Now, I know this is inconvenient to do sometimes and there is some stress involved, but every time you do it, your people know and appreciate you taking care of them. They see and feel your presence and support.
Example 2. When one of your peers sees fit to correct or instruct your folks on how to do something, you need to ensure that your peer understands who works for whom. You don’t have to be belligerent about it, but they need to “cut their own grass” so to speak, and you’ll take care of yours. If they see something that might need your attention, ask them to let you know so you can look into it, but you’ll take care of it. And of course, you’ll do the same for them. This is just life in the big corporation and everyone should understand this, but some don’t. You are the supervisor for your folks – only you. Not them. You. There should be no confusion about this on anyone’s part.
Example 3. If you are in a business that deals directly with the public – you are in a tough business. There are times when the public can be very challenging and sometimes disagreements arise. Your employees should be trained and prepared to deal with the typical issues. However, there are times when tempers flare and voices rise and one of your people is on the receiving end. Remember, you have told your people that they don’t raise their voice. This is the time for you to step in (physically between the two if necessary), face the customer and say, “I’m sorry, there seems to be a misunderstanding here. How may I help you?” As soon as you do that, your employee is out of the fray. You are shielding them and you will take care of this problem. Think about this for a minute: as a supervisor, what is it that you can’t take care of? You have experience in these types of situations, you know your job, you know how the system works, and you have the authority to make some great things happen. So, you leave your person out of the conversation for right now and you handle the situation.
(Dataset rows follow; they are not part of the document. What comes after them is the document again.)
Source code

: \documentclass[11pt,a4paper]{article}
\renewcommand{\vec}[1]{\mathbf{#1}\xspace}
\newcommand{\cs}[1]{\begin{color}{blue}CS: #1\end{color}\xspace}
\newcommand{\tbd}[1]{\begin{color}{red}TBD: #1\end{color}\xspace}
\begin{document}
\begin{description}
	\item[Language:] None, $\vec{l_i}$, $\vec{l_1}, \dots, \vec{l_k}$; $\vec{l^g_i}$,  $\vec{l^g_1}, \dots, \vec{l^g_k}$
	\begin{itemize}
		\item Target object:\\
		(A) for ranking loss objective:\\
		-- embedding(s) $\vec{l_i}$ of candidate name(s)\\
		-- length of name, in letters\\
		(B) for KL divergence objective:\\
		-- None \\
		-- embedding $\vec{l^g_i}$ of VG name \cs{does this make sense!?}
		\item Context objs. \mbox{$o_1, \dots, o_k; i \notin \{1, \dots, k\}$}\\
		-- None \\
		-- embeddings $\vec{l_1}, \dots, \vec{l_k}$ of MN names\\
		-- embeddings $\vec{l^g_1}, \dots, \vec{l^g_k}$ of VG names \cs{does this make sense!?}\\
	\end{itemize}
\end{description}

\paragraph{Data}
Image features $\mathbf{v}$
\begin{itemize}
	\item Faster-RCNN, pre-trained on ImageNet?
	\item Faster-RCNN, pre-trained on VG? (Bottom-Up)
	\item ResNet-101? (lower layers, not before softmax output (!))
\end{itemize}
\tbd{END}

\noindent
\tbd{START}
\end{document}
When it’s all over and done, you can go back to your person and ask, (with an expressive sigh of relief) “So, what was that all about?” If you have been taking care of your people like we are asking you to do here, they will tell you – and they will tell you the truth. And that is what we are looking for…that is what we NEED.
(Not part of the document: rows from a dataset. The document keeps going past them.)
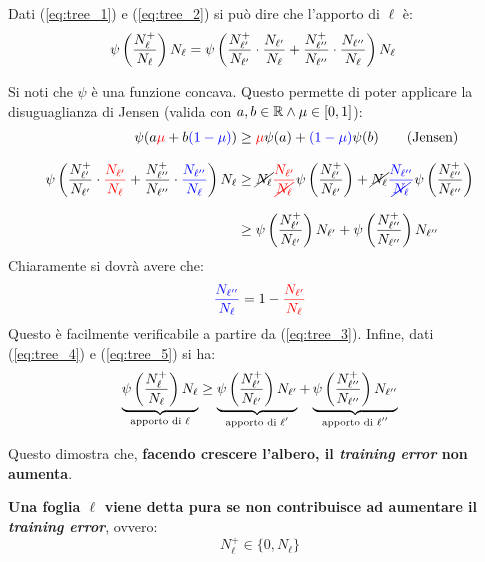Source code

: Dati (\ref{eq:tree_1}) e (\ref{eq:tree_2}) si può dire che l'apporto di $\ell$ è:
\begin{align}
    \psi \left(\frac{N_{\ell}^+}{N_{\ell}}\right)N_{\ell} &=
        \psi \left(
            \frac{N_{\ell'}^+}{N_{\ell'}}\cdot\frac{N_{\ell'}}{N_{\ell}}
            +\frac{N_{\ell''}^+}{N_{\ell''}}\cdot\frac{N_{\ell''}}{N_{\ell}}
        \right)N_{\ell} \label{eq:tree_4}
\end{align}

Si noti che $\psi$ è una funzione concava. Questo permette di poter applicare la 
disuguaglianza di Jensen (valida con $ a,b \in \mathbb{R} \wedge \mu \in [0,1] $):
\begin{align}
    \psi(a{\color{red}\mu} + b{\color{blue}(1-\mu)}) &\geq {\color{red}\mu}\psi(a)+
        {\color{blue}(1-\mu)}\psi(b)\label{eq:tree_jensen} \tag{Jensen}\\[.7em]
    \psi \left(
            \frac{N_{\ell'}^+}{N_{\ell'}}\cdot{\color{red}\frac{N_{\ell'}}{N_{\ell}}}
            +\frac{N_{\ell''}^+}{N_{\ell''}}\cdot{\color{blue}\frac{N_{\ell''}}{N_{\ell}}}
        \right)N_{\ell} 
            &\geq 
            \cancel{N_{\ell}}{\color{red}\frac{N_{\ell'}}{\cancel{N_{\ell}}}}
            \psi\left(\frac{N_{\ell'}^+}{N_{\ell'}}\right) + \cancel{N_{\ell}}
            {\color{blue}\frac{N_{\ell''}}{\cancel{N_{\ell}}}}
            \psi\left(\frac{N_{\ell''}^+}{N_{\ell''}}\right) \notag\\[.7em]
            & \geq \psi\left(\frac{N_{\ell'}^+}{N_{\ell'}}\right)N_{\ell'} +
           \psi\left(\frac{N_{\ell''}^+}{N_{\ell''}}\right) N_{\ell''} \label{eq:tree_5}
\end{align}
Chiaramente si dovrà avere che:
$$ 
{\color{blue}\frac{N_{\ell''}}{N_{\ell}}} = 1-{\color{red}\frac{N_{\ell'}}{N_{\ell}}}
$$
Questo è facilmente verificabile a partire da (\ref{eq:tree_3}). Infine, dati 
(\ref{eq:tree_4}) e (\ref{eq:tree_5}) si ha:
$$
\underbrace{\psi \left(\frac{N_{\ell}^+}{N_{\ell}}\right)N_{\ell}}_{\text{apporto di $\ell$}}
\geq \underbrace{\psi\left(\frac{N_{\ell'}^+}{N_{\ell'}}\right)N_{\ell'}}_{\text{apporto di $\ell'$}} +
\underbrace{\psi\left(\frac{N_{\ell''}^+}{N_{\ell''}}\right) N_{\ell''}}_{\text{apporto di $\ell''$}}
$$

Questo dimostra che, \textbf{facendo crescere l'albero, il \textit{training error} non
aumenta}.

\textbf{Una foglia $\ell$ viene detta pura se non contribuisce ad aumentare il
\textit{training error}}, ovvero:
$$ N_{\ell}^+ \in \{0,N_{\ell}\} $$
Example 4. Then there is working with “internal” customers. For instance contactors who are working with you in order to accomplish a particular project and are not on the company payroll. These are people who are outside your company, but who are interdependently attached to your company. You have to deal with these people on a regular basis. Sometimes there are disagreements with these folks and it’s a challenging situation because neither one of you can afford to do without the other. You need their expertise and they need your money. When there is a flare up here, it is almost like two of your subordinates arguing with each other. Regardless, your people are your people and they will be defended. Like many conflicts this is a bit tricky because you need to solve the problem and maintain the relationship. In the end, your person comes first because they are going to be with you for a long time, they are on your team, and you care about them; the contractor is likely temporary. The key here is to get to the bottom of this issue as quickly as possible and use your “supervisory experience” to help solve it. Just being there in support of your employee is a big deal.
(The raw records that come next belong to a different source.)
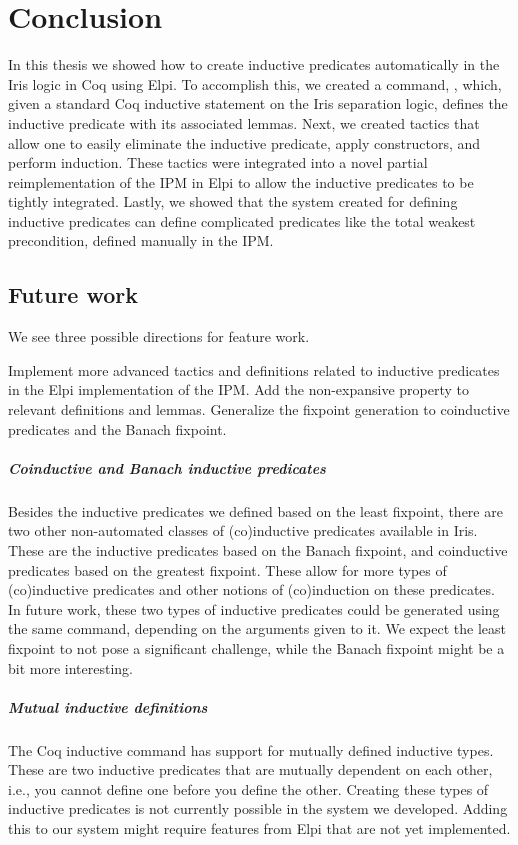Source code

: \documentclass[thesis.tex]{subfiles}
\begin{document}
\VerbatimFootnotes

\chapter{Conclusion}\label{ch:conclusion}
In this thesis we showed how to create inductive predicates automatically in the Iris logic in Coq using Elpi. To accomplish this, we created a command, , which, given a standard Coq inductive statement on the Iris separation logic, defines the inductive predicate with its associated lemmas. Next, we created tactics that allow one to easily eliminate the inductive predicate, apply constructors, and perform induction. These tactics were integrated into a novel partial reimplementation of the IPM in Elpi to allow the inductive predicates to be tightly integrated. Lastly, we showed that the system created for defining inductive predicates can define complicated predicates like the total weakest precondition, defined manually in the IPM.

\section{Future work}
We see three possible directions for feature work.

Implement more advanced tactics and definitions related to inductive predicates in the Elpi implementation of the IPM. Add the non-expansive property to relevant definitions and lemmas. Generalize the fixpoint generation to coinductive predicates and the Banach fixpoint.

\paragraph{Coinductive and Banach inductive predicates}
Besides the inductive predicates we defined based on the least fixpoint, there are two other non-automated classes of (co)inductive predicates available in Iris. These are the inductive predicates based on the Banach fixpoint, and coinductive predicates based on the greatest fixpoint. These allow for more types of (co)inductive predicates and other notions of (co)induction on these predicates. In future work, these two types of inductive predicates could be generated using the same  command, depending on the arguments given to it. We expect the least fixpoint to not pose a significant challenge, while the Banach fixpoint might be a bit more interesting.

\paragraph{Mutual inductive definitions}
The Coq inductive command has support for mutually defined inductive types. These are two inductive predicates that are mutually dependent on each other, i.e., you cannot define one before you define the other. Creating these types of inductive predicates is not currently possible in the system we developed. Adding this to our system might require features from Elpi that are not yet implemented.
\end{document}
These are just some simple examples of how you might have to defend your people. When you look around your professional environment, you will see more. If your people know that you will go to bat for them in any situation, they will be happy to work for you. If you do what we have just described, one time, it will fly around your staff like wild fire and they will be glad to work with you – because they feel “safe” knowing you are there to support them. They need that…just like you do.